EXERCISE PROMPT> From the first line of the data through the line containing "- 😄 Pronouns: ...", return each line exactly.

======== RECORDED INFORMATION ========

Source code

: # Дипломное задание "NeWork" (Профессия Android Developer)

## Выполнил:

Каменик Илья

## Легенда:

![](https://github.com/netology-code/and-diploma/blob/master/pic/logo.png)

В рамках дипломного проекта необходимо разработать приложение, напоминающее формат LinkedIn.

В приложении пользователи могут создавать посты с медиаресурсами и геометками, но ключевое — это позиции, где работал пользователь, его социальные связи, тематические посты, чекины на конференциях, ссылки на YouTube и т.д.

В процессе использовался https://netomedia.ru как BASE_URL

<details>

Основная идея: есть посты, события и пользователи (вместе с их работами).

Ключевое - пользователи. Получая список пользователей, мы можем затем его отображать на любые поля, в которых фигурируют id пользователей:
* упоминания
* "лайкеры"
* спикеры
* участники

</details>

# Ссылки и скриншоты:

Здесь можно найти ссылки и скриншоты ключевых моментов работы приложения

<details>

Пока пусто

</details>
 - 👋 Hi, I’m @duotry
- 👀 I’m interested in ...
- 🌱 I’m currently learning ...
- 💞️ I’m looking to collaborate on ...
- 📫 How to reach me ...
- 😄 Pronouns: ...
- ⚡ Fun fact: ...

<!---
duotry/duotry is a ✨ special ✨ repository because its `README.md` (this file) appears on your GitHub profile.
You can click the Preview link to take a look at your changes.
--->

========

RESPONSE FOR THIS EXERCISE>
Source code

: # Дипломное задание "NeWork" (Профессия Android Developer)

## Выполнил:

Каменик Илья

## Легенда:

![](https://github.com/netology-code/and-diploma/blob/master/pic/logo.png)

В рамках дипломного проекта необходимо разработать приложение, напоминающее формат LinkedIn.

В приложении пользователи могут создавать посты с медиаресурсами и геометками, но ключевое — это позиции, где работал пользователь, его социальные связи, тематические посты, чекины на конференциях, ссылки на YouTube и т.д.

В процессе использовался https://netomedia.ru как BASE_URL

<details>

Основная идея: есть посты, события и пользователи (вместе с их работами).

Ключевое - пользователи. Получая список пользователей, мы можем затем его отображать на любые поля, в которых фигурируют id пользователей:
* упоминания
* "лайкеры"
* спикеры
* участники

</details>

# Ссылки и скриншоты:

Здесь можно найти ссылки и скриншоты ключевых моментов работы приложения

<details>

Пока пусто

</details>
 - 👋 Hi, I’m @duotry
- 👀 I’m interested in ...
- 🌱 I’m currently learning ...
- 💞️ I’m looking to collaborate on ...
- 📫 How to reach me ...
- 😄 Pronouns: ...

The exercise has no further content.